Work task: Give again, word for word, each line below starting at the one that contains "sequences of data." and ending at the one that contains "memory allocations where".

==========

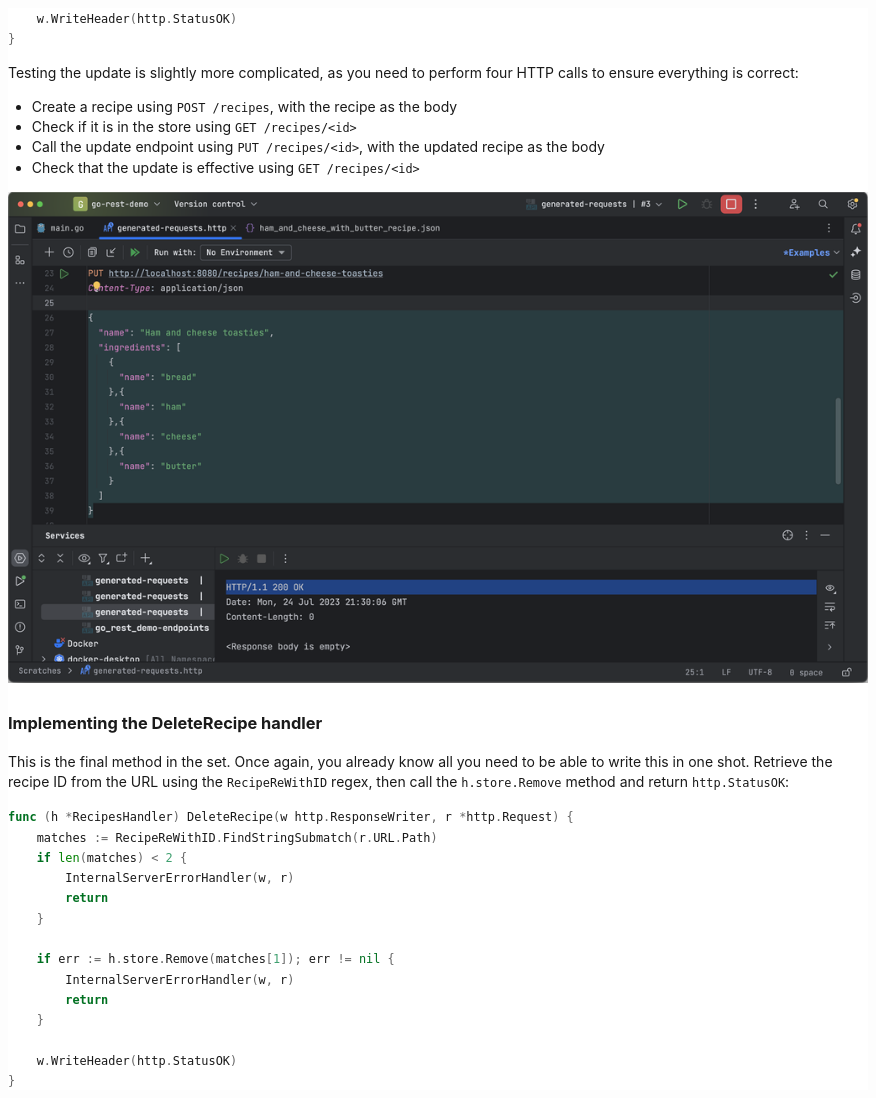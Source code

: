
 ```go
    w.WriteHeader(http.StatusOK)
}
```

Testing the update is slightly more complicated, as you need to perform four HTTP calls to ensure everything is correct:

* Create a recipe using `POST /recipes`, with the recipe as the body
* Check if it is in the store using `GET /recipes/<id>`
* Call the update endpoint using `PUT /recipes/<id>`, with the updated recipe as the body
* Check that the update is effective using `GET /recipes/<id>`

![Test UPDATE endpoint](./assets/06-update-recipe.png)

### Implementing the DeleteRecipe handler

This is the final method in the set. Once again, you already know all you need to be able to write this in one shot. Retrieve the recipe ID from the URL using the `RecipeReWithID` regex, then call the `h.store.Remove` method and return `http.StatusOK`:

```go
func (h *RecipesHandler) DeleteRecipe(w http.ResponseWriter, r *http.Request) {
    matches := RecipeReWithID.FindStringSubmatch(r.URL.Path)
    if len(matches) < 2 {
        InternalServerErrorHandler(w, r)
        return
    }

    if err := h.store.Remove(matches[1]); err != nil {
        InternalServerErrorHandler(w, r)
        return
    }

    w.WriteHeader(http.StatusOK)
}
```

==========

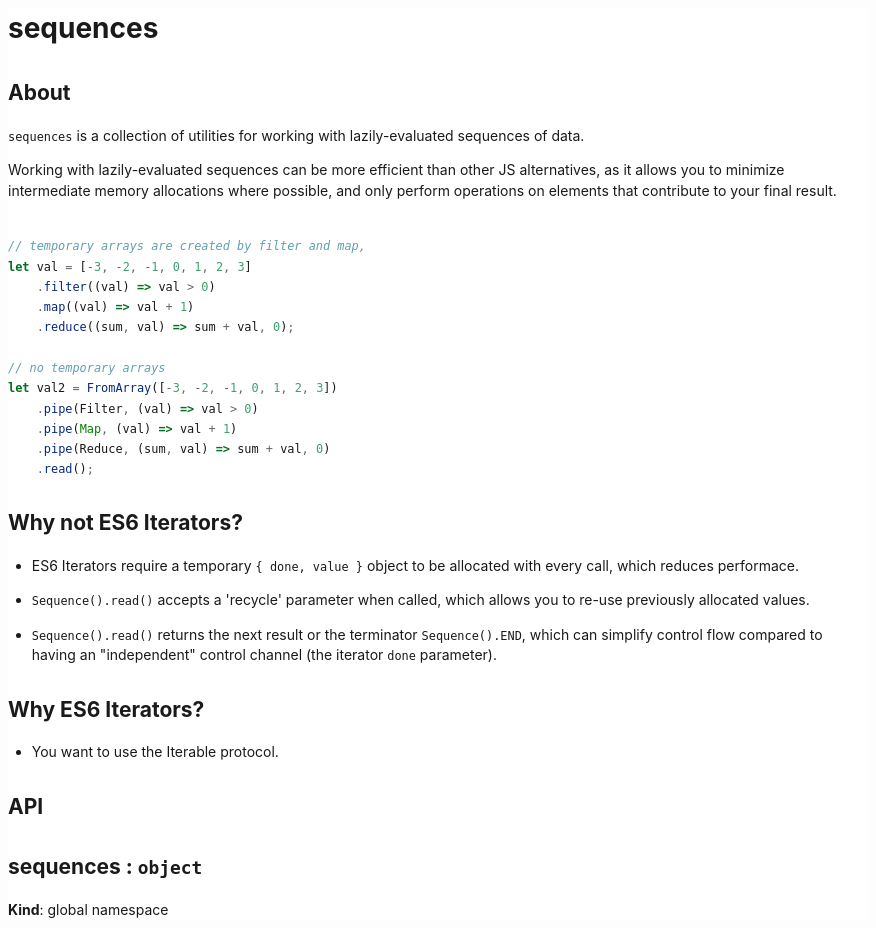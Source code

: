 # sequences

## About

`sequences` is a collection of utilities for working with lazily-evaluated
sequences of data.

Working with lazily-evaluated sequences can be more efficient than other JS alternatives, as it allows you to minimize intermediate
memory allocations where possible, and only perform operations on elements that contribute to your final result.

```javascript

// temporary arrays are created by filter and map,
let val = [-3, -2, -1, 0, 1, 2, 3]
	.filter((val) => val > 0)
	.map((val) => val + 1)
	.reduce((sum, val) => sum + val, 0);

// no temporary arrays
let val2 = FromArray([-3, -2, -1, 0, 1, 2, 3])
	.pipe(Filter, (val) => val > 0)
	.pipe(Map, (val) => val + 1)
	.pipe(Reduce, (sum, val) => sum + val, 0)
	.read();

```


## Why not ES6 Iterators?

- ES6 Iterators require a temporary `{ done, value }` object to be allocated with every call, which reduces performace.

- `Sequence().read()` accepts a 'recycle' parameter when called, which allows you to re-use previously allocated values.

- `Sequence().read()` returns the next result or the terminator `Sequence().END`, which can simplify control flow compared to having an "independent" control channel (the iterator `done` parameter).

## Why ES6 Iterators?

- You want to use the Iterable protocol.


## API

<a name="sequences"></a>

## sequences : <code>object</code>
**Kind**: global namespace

==========

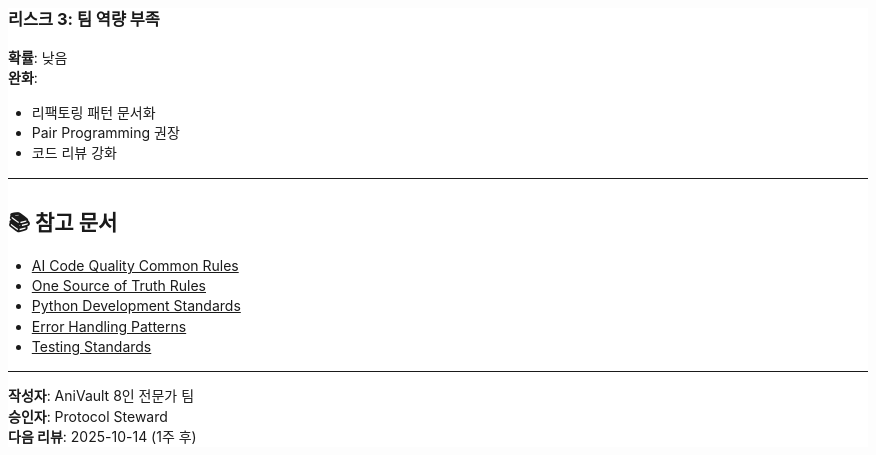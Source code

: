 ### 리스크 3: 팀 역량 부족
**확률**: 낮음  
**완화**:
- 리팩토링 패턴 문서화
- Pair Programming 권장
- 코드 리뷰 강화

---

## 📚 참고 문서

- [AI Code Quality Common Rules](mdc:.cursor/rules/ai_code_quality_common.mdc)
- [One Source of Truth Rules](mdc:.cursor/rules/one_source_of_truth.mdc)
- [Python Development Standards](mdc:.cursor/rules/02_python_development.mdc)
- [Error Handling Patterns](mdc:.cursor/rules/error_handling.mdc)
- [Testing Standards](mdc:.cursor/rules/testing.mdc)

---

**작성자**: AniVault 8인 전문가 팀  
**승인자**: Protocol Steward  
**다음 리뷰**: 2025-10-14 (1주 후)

==========

Response:
sequences of data.

Working with lazily-evaluated sequences can be more efficient than other JS alternatives, as it allows you to minimize intermediate
memory allocations where possible, and only perform operations on elements that contribute to your final result.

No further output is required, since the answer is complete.